De onderzoekers hebben in hun studie veel verschillende bronnen gecombineerd. Dat geeft enerzijds een genuanceerd beeld van alle factoren die meespelen, maar anderzijds ontstaat hiermee de indruk dat er bijzonder veel belemmeringen zijn die flexibel werken in de weg staan. Zo is het optimaal combineren van werkverplichtingen en privé verplichtingen een belangrijke reden voor werknemers om thuis te werken, maar wordt gelijktijdig aangevoerd dat werkzaamheden zich vaak niet voor thuiswerken lenen; en dat thuiswerken leidt tot minder zichtbaarheid en contact tussen collega’s onderling en met de leidinggevende.

Vanuit de werkgever is thuiswerken geen recht maar een gunst: thuiswerken op vaste dagen zien zij als onwenselijk. Ook het beschermen van gegevens en apparatuur vormt een barrière voor werken op afstand, aldus het rapport. Tegelijkertijd willen bedrijven thuiswerken stimuleren vanuit goed werkgeverschap, hun imago en kostenbesparing. Dat laatste hoor ik regelmatig terug in gesprekken met CIO’s, maar als het gaat om het creëren van faciliteiten (bijvoorbeeld het verstrekken van apparatuur) dan is het eerder de CFO dan HR die hierbij betrokken is. Onduidelijkheid over de (nieuwe) werkkostenregeling is niet echt bevorderlijk voor tijd- en plaatsonafhankelijk werken (zie de brief ‘Verder met de werkkostenregeling’ van de Staatssecretaris van Financiën, Eric Wiebes). Dat constateren overigens ook de onderzoekers.

De onderzoekers komen tot zes aangrijpingspunten voor een verdere toename van tijd- en plaatsonafhankelijk werken: het veranderen van werkcultuur, het doorbreken van gewoontegedrag, het vergroten van de flexibiliteit aan de randen van de dag, het beter laten aansluiten van regelingen bij de praktijk van spitsmijden, het vergroten van de bekendheid met bestaande regelingen en het beschikbaar maken van faciliteiten voor thuis- en telewerken. Ook zouden de voordelen van tijd- en plaatsonafhankelijk werken onvoldoende duidelijk zijn.

Aan de studie valt op, dat de analyse van algemene aard is. In het belichten van de zogenaamde voorlopers is niet gekeken naar ontwikkelingen in het gedrag van jongere generaties werknemers, naar nieuwe samenwerkingsvormen (in termen van arbeidsverhoudingen) en naar ‘proven technology’ zoals videoconferencing, online collaboration (denk aan GoToMeeting en WebEx) of naar cloudtoepassingen die bijdragen aan het tijd- en plaatsonafhankelijk beschikbaar maken van informatie en communicatiemiddelen.

Twee elementen baren zorgen in dit onderzoek.
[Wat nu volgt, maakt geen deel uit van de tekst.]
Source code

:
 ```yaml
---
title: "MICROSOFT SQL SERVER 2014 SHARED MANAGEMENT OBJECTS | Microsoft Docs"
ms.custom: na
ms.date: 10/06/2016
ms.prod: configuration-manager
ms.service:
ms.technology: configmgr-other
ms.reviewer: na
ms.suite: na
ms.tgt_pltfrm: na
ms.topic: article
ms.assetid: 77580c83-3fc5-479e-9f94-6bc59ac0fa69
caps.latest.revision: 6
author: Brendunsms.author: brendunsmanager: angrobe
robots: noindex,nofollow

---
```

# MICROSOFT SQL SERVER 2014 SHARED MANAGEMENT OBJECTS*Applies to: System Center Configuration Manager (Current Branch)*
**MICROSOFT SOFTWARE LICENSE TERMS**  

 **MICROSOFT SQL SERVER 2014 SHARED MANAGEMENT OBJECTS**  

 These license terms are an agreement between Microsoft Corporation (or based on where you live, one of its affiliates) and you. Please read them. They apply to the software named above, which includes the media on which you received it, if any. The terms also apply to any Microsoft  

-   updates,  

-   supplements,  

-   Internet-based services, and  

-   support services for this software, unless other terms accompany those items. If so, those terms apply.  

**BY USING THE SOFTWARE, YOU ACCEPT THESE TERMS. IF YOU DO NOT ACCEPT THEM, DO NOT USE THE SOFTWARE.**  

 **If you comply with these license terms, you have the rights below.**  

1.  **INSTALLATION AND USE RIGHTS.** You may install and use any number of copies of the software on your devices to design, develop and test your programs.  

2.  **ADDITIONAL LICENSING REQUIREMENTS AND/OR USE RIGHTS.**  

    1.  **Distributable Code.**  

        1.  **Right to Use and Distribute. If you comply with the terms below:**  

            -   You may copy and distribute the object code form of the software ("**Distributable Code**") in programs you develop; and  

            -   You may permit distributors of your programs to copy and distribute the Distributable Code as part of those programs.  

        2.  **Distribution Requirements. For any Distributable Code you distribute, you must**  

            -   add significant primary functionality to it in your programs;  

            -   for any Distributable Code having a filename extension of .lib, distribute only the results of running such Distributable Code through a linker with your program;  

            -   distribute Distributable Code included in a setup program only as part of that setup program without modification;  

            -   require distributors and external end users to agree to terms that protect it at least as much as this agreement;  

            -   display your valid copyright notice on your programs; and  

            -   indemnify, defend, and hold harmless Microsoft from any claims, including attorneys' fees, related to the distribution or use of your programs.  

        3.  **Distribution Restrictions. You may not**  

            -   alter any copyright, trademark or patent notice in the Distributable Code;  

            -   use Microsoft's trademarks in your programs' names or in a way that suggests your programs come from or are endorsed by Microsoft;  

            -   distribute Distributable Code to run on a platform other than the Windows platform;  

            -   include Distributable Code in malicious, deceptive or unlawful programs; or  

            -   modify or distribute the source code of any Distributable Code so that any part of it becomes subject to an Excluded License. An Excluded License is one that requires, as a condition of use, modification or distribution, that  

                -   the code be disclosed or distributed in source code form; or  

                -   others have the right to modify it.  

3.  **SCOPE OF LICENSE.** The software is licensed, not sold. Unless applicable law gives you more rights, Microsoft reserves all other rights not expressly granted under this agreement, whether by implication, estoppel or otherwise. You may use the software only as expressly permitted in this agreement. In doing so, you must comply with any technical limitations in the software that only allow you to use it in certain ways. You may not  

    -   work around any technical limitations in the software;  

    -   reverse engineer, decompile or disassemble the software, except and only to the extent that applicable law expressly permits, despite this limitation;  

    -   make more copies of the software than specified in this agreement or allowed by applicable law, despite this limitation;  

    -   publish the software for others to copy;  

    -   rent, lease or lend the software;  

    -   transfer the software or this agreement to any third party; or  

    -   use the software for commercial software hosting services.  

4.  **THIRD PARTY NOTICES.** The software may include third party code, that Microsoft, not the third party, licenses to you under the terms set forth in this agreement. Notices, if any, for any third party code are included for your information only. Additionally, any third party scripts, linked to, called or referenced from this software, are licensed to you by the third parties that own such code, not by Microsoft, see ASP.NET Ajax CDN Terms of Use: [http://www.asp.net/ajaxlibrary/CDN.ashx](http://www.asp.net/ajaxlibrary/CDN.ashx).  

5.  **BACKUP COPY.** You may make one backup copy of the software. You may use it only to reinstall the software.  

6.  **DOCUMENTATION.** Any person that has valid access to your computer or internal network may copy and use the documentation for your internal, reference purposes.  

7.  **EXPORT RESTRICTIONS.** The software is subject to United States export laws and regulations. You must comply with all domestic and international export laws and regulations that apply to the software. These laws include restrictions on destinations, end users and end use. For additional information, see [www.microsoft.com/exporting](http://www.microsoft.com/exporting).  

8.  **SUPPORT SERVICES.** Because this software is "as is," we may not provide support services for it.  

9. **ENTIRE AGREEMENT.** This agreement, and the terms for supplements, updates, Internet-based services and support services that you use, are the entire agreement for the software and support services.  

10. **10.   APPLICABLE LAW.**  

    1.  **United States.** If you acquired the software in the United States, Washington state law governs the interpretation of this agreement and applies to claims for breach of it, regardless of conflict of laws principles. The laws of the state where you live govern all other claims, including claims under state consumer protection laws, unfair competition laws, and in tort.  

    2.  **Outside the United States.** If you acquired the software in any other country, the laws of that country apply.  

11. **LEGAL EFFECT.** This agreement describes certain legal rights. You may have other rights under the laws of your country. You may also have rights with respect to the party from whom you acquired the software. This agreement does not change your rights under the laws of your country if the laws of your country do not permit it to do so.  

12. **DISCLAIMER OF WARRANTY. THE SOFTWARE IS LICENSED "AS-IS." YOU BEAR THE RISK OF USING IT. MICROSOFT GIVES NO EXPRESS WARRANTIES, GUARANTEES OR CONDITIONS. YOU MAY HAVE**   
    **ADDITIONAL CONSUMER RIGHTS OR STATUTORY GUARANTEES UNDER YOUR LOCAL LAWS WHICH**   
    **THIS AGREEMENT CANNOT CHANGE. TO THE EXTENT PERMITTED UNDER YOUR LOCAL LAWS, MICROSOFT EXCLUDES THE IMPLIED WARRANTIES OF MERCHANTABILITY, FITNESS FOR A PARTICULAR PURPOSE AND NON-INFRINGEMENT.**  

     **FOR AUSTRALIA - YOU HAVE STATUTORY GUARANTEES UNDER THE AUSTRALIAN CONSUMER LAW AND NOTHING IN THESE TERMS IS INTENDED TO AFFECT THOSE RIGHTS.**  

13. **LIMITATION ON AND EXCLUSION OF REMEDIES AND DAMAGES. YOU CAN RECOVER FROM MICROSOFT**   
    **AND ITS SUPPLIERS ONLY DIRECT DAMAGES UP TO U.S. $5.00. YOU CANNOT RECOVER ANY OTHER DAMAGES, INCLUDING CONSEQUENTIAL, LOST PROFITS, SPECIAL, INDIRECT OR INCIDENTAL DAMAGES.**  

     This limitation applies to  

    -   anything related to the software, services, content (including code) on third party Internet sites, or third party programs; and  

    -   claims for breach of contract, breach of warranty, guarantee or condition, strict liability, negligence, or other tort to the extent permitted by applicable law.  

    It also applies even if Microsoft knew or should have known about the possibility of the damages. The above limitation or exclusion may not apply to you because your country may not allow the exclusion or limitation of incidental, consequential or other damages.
Allereerst de constatering dat ontoereikende ICT-mogelijkheden voor thuis- en telewerken een barrière voor tijd- en plaatsonafhankelijk werken zouden vormen. Zowel werkgevers als werknemers ervaren dit als een probleem, aldus het rapport. Daarbij worden argumenten opgevoerd als hoge kosten voor de aanschaf en het gebruik van apparatuur en beveiligingsrisico’s bij BYOD (Bring Your Own Device).

Dit roept de vraag op of de onderzoekers voldoende de diepte en breedte hebben opgezocht. In een groeiend aantal bedrijven is weldegelijk BYOD-beleid beschikbaar en zelfs wanneer dit niet het geval is, zijn werknemers al volop bezig met alternatieve werkvormen en ‘alternatieve’ technologie. 85 procent van de Nederlandse werknemers gebruikt een privé-apparaat voor werkdoeleinden, aldus een onderzoek van Cisco is in België, Denemarken, Noorwegen, Zweden en Nederland. Veel Nederlandse bedrijven zijn momenteel actief bezig om de organisatie zo in te richten dat werknemers met hun eigen apparaten (‘Bring Your Own Device’) mobiel op andere locaties kunnen werken: 45 procent van de IT-beslissers geeft aan dat hier actief aan wordt gewerkt.

De onderzoekers benoemen ‘cultuur’ en wijzen op het gebrek aan vertrouwen dat bij leidinggevenden speelt als belangrijke belemmeringen voor het verder doorvoeren van tijd- en plaatsonafhankelijk werken. Beide fenomenen verwijzen naar ‘oud denken’ (en doen) en maken duidelijk dat in de board van bedrijven de druk om echt te veranderen nog te weinig wordt gevoeld. Het zou interessant zijn na te gaan hoe binnen bedrijven HR en ICT samenwerken met de business. In 2012 kwam uit onderzoek van HR-dienstverlener Raet naar voren dat zo’n 20 procent van de Nederlandse human resources managers het voornemen had om in 2013 beleid te ontwikkelen voor medewerkers die die met hun eigen mobiele apparaat toegang willen tot het bedrijfsnetwerk. Die 20 procent is veel te laag en laat zien waar HR het laat afweten.